This season, the wrestling team has welcomed not only 17 new freshman wrestlers, but also a new assistant coach, Steve Anceravage. Anceravage graduated from Cornell, a top-five wrestling program, in May 2009 and was a two-time All-American wrestler and four-time NCAA qualifier who finished his career with a fifth-place finish at 174 in the NCAA Championships last year.
The young new coach has already made an impact on the team, according to head coach Carter Jordan.
“Every time you hire a new guy you bring a new perspective to the team,” Jordan said. “He’s from a completely different area and from the Ivy League. As an individual, he brings great energy, high standards and terrific ambition.”
Anceravage never thought he would go right into coaching after college. He had a real estate job lined up, yet it fell through when the economy tanked. He then got a job with J.P. Morgan, a Wall Street firm. That job was set in stone until his coach at Cornell, Rob Koll, came to him with an offer he couldn’t refuse.
“I was sitting in the locker room, in Columbia, with my head coach,” Anceravage said. “He was talking about how much he loves coaching. I told him if I had an assistant coaching job that could pay enough money for me to support myself, make my payments on my student loans and live reasonably comfortable, I think I’d take it. It would be something interesting and something I would be good at. He then told me that he had just got a call from the head coach at N.C. State looking for potential assistant coaches.”
The rest was history. Anceravage quit J.P. Morgan and started working with the team in June. As a young coach right out of competitive wrestling, he brings a lot of new techniques to the team, according to redshirt senior Taylor Cummings.
“It’s just awesome having someone here that knows what wrestling is like in Pennsylvania,” Cummings said. “He really adds a lot of structure to this team that we have needed in the past. He’s just fresh off competing so he’s very ambushing. You can just feel the energy.”

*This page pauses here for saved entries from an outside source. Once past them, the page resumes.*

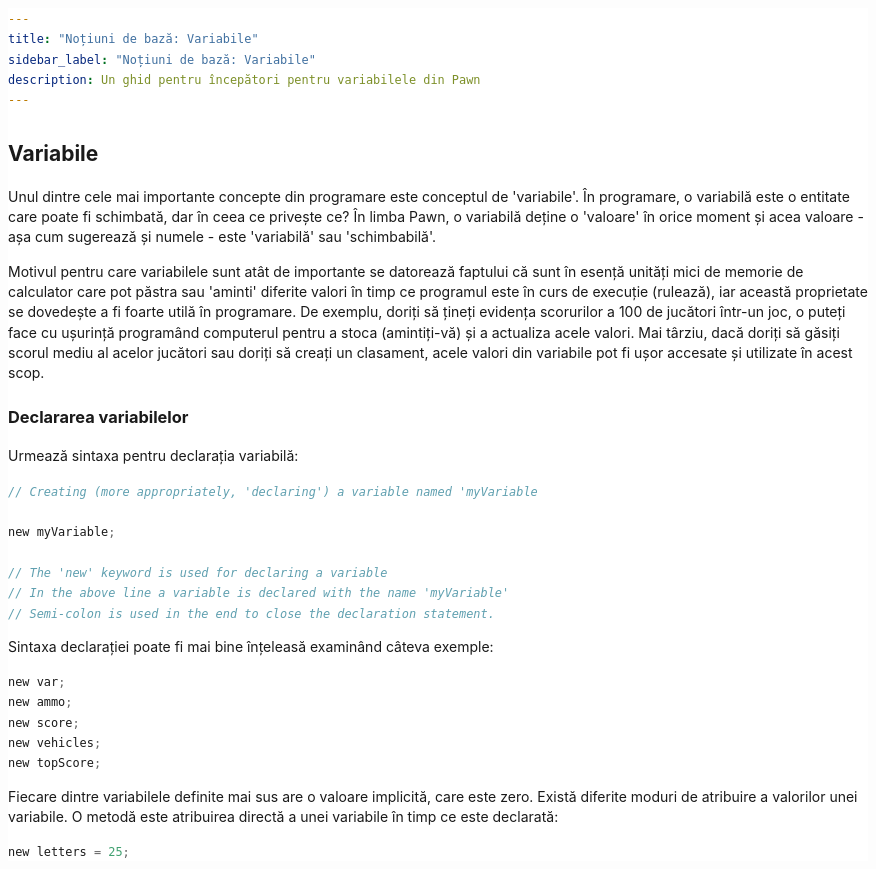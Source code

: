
 ```yaml
---
title: "Noțiuni de bază: Variabile"
sidebar_label: "Noțiuni de bază: Variabile"
description: Un ghid pentru începători pentru variabilele din Pawn
---
```


## Variabile

Unul dintre cele mai importante concepte din programare este conceptul de 'variabile'. În programare, o variabilă este o entitate care poate fi schimbată, dar în ceea ce privește ce? În limba Pawn, o variabilă deține o 'valoare' în orice moment și acea valoare - așa cum sugerează și numele - este 'variabilă' sau 'schimbabilă'.

Motivul pentru care variabilele sunt atât de importante se datorează faptului că sunt în esență unități mici de memorie de calculator care pot păstra sau 'aminti' diferite valori în timp ce programul este în curs de execuție (rulează), iar această proprietate se dovedește a fi foarte utilă în programare. De exemplu, doriți să țineți evidența scorurilor a 100 de jucători într-un joc, o puteți face cu ușurință programând computerul pentru a stoca (amintiți-vă) și a actualiza acele valori. Mai târziu, dacă doriți să găsiți scorul mediu al acelor jucători sau doriți să creați un clasament, acele valori din variabile pot fi ușor accesate și utilizate în acest scop.

### Declararea variabilelor

Urmează sintaxa pentru declarația variabilă:

```c
// Creating (more appropriately, 'declaring') a variable named 'myVariable

new myVariable;

// The 'new' keyword is used for declaring a variable
// In the above line a variable is declared with the name 'myVariable'
// Semi-colon is used in the end to close the declaration statement.
```

Sintaxa declarației poate fi mai bine înțeleasă examinând câteva exemple:

```c
new var;
new ammo;
new score;
new vehicles;
new topScore;
```

Fiecare dintre variabilele definite mai sus are o valoare implicită, care este zero. Există diferite moduri de atribuire a valorilor unei variabile. O metodă este atribuirea directă a unei variabile în timp ce este declarată:

```c
new letters = 25;
```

Cummings and Anceravage have had a long history. They are from the same hometown, Bloomsburg, Pa., and the two wrestled at rival high schools.
“I’ve known Taylor and his brother Garrett for as long as I can remember,” Anceravage said. “We went to rival high schools, so I grew up with those two. The one thing I was worried about when I first got here was there had to be that line drawn, because we used to be buddies, but now I’m his coach too.”
Anceravage said he has had to play the mean coach role in order to set the boundaries required for him to get the respect needed as a young coach.
“That was the biggest battle I had when I first got here,” Anceravage said. “It may have been more in my head than with the guys, but I had to be kind of a mean coach at first. I had to draw that boundary because we are the same age. Now that I have that respect from these guys, I can relax that boundary and become more personable.”
Jordan said the transition from college wrestler to college coach is not something easily accomplished, but Anceravage has already made the evolution.
“[The team] really respects him,” Jordan said. “He’s got ambition and goals far beyond assistant coach. He wants to get his MBA while he’s here and eventually be a head coach. You can tell right away if someone’s fit for that and he certainly is once he gets some experience.”
Anceravage said he really enjoys staying within the wrestling world and not having to stay in competitive shape.
“I’ve been enjoying my freedom, not having to make weight or be on a diet,” Anceravage said. “Yet I still get to go out on the mat everyday. I’m really enjoying being a coach.”
With Darrion Caldwell out and Taylor Cummings the only senior in the lineup, the wrestling team has some challenges ahead of it. But Anceravage said he has high expectations for the young team.
“I expect really big things,” Anceravage said. “The inexperience is the only thing I see holding us back. We have so much talent on this team it’s ridiculous.”